Session Interchange

I’m guessing it’s primarily there for legacy, but does anyone use the AES-31 for anything? Since using it, I’ve read a bit about how it’s been superseded by AAF and OMF, and wonder if anyone makes use of those either for session interchange between programs. And their connection with the existing Wavelab XML export and import. Is the XML in Wavelab a generic import/export that’s close to being AAF or OMF with a few mods? And do they all use XML? Is the Wavelab XML for Wavelab only or is it read or writable by any other programs?

The WaveLab XML is only for WaveLab.
AES-31 is used by people more in the way “import into WaveLab”.

What is your need?

We would be DEAD (or at least wasting several hours per day) if we did not have AES31 import-export available.

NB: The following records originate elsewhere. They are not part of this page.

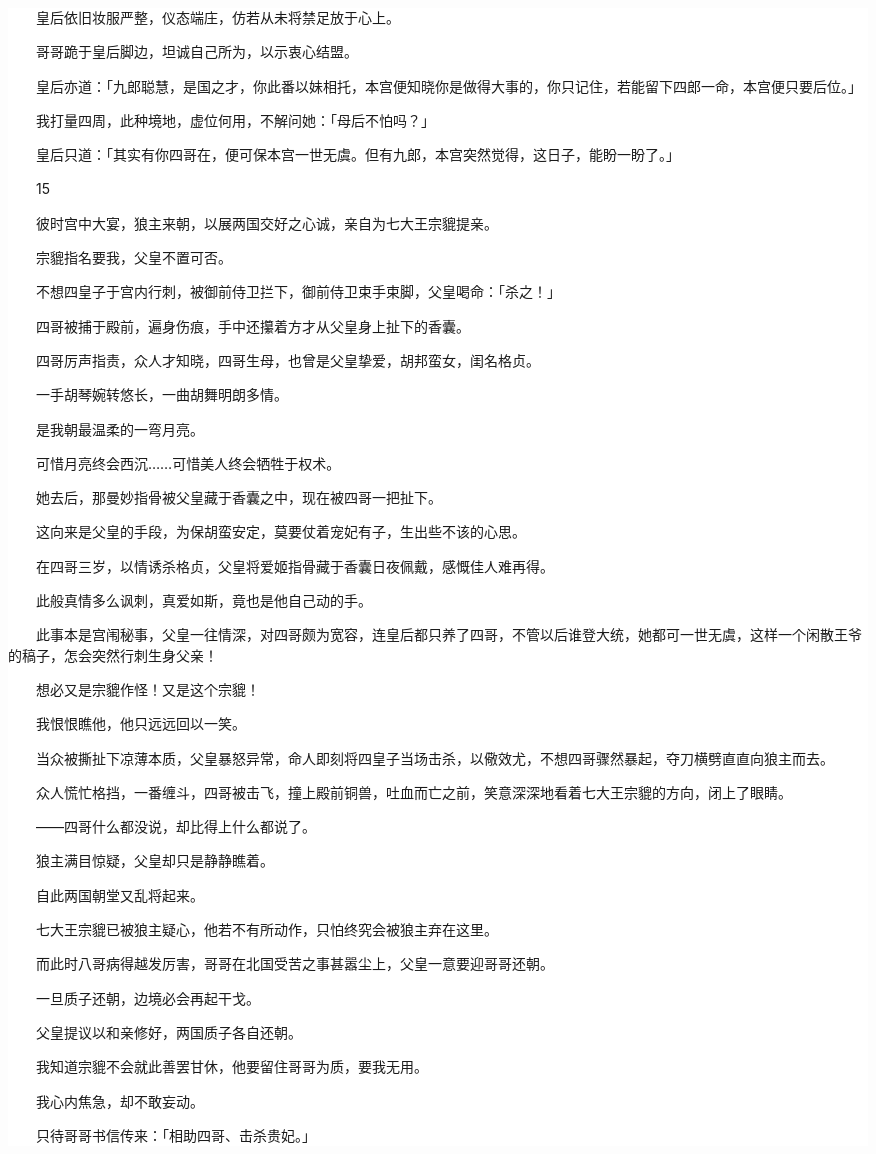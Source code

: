 &emsp;&emsp;皇后依旧妆服严整，仪态端庄，仿若从未将禁足放于心上。  
  
&emsp;&emsp;哥哥跪于皇后脚边，坦诚自己所为，以示衷心结盟。  
  
&emsp;&emsp;皇后亦道：「九郎聪慧，是国之才，你此番以妹相托，本宫便知晓你是做得大事的，你只记住，若能留下四郎一命，本宫便只要后位。」  
  
&emsp;&emsp;我打量四周，此种境地，虚位何用，不解问她：「母后不怕吗？」  
  
&emsp;&emsp;皇后只道：「其实有你四哥在，便可保本宫一世无虞。但有九郎，本宫突然觉得，这日子，能盼一盼了。」  
  
&emsp;&emsp;15  
  
&emsp;&emsp;彼时宫中大宴，狼主来朝，以展两国交好之心诚，亲自为七大王宗貔提亲。  
  
&emsp;&emsp;宗貔指名要我，父皇不置可否。  
  
&emsp;&emsp;不想四皇子于宫内行刺，被御前侍卫拦下，御前侍卫束手束脚，父皇喝命：「杀之！」  
  
&emsp;&emsp;四哥被捕于殿前，遍身伤痕，手中还攥着方才从父皇身上扯下的香囊。  
  
&emsp;&emsp;四哥厉声指责，众人才知晓，四哥生母，也曾是父皇挚爱，胡邦蛮女，闺名格贞。  
  
&emsp;&emsp;一手胡琴婉转悠长，一曲胡舞明朗多情。  
  
&emsp;&emsp;是我朝最温柔的一弯月亮。  
  
&emsp;&emsp;可惜月亮终会西沉……可惜美人终会牺牲于权术。  
  
&emsp;&emsp;她去后，那曼妙指骨被父皇藏于香囊之中，现在被四哥一把扯下。  
  
&emsp;&emsp;这向来是父皇的手段，为保胡蛮安定，莫要仗着宠妃有子，生出些不该的心思。  
  
&emsp;&emsp;在四哥三岁，以情诱杀格贞，父皇将爱姬指骨藏于香囊日夜佩戴，感慨佳人难再得。  
  
&emsp;&emsp;此般真情多么讽刺，真爱如斯，竟也是他自己动的手。  
  
&emsp;&emsp;此事本是宫闱秘事，父皇一往情深，对四哥颇为宽容，连皇后都只养了四哥，不管以后谁登大统，她都可一世无虞，这样一个闲散王爷的稿子，怎会突然行刺生身父亲！  
  
&emsp;&emsp;想必又是宗貔作怪！又是这个宗貔！  
  
&emsp;&emsp;我恨恨瞧他，他只远远回以一笑。  
  
&emsp;&emsp;当众被撕扯下凉薄本质，父皇暴怒异常，命人即刻将四皇子当场击杀，以儆效尤，不想四哥骤然暴起，夺刀横劈直直向狼主而去。  
  
&emsp;&emsp;众人慌忙格挡，一番缠斗，四哥被击飞，撞上殿前铜兽，吐血而亡之前，笑意深深地看着七大王宗貔的方向，闭上了眼睛。  
  
&emsp;&emsp;——四哥什么都没说，却比得上什么都说了。  
  
&emsp;&emsp;狼主满目惊疑，父皇却只是静静瞧着。  
  
&emsp;&emsp;自此两国朝堂又乱将起来。  
  
&emsp;&emsp;七大王宗貔已被狼主疑心，他若不有所动作，只怕终究会被狼主弃在这里。  
  
&emsp;&emsp;而此时八哥病得越发厉害，哥哥在北国受苦之事甚嚣尘上，父皇一意要迎哥哥还朝。  
  
&emsp;&emsp;一旦质子还朝，边境必会再起干戈。  
  
&emsp;&emsp;父皇提议以和亲修好，两国质子各自还朝。  
  
&emsp;&emsp;我知道宗貔不会就此善罢甘休，他要留住哥哥为质，要我无用。  
  
&emsp;&emsp;我心内焦急，却不敢妄动。  
  
&emsp;&emsp;只待哥哥书信传来：「相助四哥、击杀贵妃。」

The average length of our production is 6-15 seconds long. Average order by client=12 cuts, with 5-8 mixes per cut = 96 mixes per client. We record and mix in Nuendo, export mixes via AES31. Import AES31 into Wavelab. Do this 2 to 3 times per day (we can produce several clients per day)

Why AES31?
If you try to cut and paste, or AAF, OMF, WAV import. The mixes would be imported in Alphabetical order, not mix order. If you had an edit between 2 mixes, WL would create 2 separate mixes out of it. You would spend quite a bit of time ordering your mixes the way you intended.

With AES31, it imports the mixes in the correct order, treats edits properly AND it imports markers that give us yet MORE information. AND with AES31 you are not Copying files (creating more unneeded drive usage) you are simply creating a audio decision list (no bulky audio files) just pointers on where to access the files.

And all of this great benefit takes 10 seconds to export in Nuendo, and 10 seconds to import into Wavelab.

I feel like I have only scratched the surface of why AES31 is useful to us, and perhaps explained it badly, but …
Time saver, labor saver, Priceless !!!

Yes people out there use this feature.

Later,
Brain

Thanks for the explanation Brain. Very cool. It’s a moot point because Wavelab doesn’t have AAF or OMF, but I would hope those would be configurable to be as functional as AES-31. I heard that Pro Tools dropped support for AES-31 and only supporsts AAF or OMF anymore. But AES-31 seems to be the ticket for you. I found it very simply and logically laid out just in the code. I bought SSL Pro Convert a number of years ago and for various reasons ended up not using it
for anything, but as I recall it included AES-31, AAF, OMF, Steinberg XML as well as more specific program versions (Wavelab, Nuendo, Sonic, Pro Tools, Logic, Samplitude/Seq, pretty much everything). But if AES, AAF, OMF are in every program anyway these days, the SSL program would seem unnecessary in most cases. Not sure.

Thanks again for your post.

p.s. So AAF and OMF don’t always create the new program sessions exactly as in the original programs? (EDL region / clip pointers to the original soundfiles ?). I thought they probably would, since AES-31 did.

I don’t have a pressing need. I’m more interested in how comprehensive it is. It doesn’t seem to transfer volume automation, which, from what I’ve read, is possible. But if no one has asked, not worth you spending time on. Also, fades (other than linear, which are perfect) appear to be approximate. Extremely close, but not exactly the same shapes according to a delta file. Are exact curved fades just not possible in AES-31? Other than that, edits, markers, and clip placements seem exact. I also expected that I might see plugins with settings translated, but don’t see it, so I’ve also wondered if that’s something that’s possible in OMF or AAF.